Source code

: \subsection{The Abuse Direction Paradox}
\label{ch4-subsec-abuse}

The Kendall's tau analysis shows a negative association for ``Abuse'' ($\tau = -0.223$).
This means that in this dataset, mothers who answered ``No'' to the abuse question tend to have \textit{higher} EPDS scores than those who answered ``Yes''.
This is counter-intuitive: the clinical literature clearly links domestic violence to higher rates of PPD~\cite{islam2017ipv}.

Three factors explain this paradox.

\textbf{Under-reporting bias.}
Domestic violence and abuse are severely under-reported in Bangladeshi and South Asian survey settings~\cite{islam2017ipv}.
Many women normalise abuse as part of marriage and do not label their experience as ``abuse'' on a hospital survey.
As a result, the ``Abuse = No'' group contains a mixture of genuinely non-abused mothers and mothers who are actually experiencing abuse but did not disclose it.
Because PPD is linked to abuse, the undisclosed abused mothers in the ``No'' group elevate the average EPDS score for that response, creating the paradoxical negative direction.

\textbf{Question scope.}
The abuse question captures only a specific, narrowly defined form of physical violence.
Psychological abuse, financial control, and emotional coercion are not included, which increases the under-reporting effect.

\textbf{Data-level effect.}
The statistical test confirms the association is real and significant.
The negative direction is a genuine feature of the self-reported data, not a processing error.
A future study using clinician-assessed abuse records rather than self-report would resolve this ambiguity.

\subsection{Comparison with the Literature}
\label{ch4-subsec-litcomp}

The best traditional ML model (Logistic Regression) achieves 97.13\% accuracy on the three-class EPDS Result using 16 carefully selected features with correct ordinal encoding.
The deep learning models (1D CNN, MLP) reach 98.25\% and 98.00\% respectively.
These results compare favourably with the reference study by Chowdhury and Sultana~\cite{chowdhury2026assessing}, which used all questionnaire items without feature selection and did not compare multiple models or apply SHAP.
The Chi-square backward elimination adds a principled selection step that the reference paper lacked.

* * *

-- EXERCISE AIM --
In the records above, some lines may contain the word "effect"; copy every one of them.

-- SOLUTION TO THIS TASK --
Psychological abuse, financial control, and emotional coercion are not included, which increases the under-reporting effect.
\textbf{Data-level effect.}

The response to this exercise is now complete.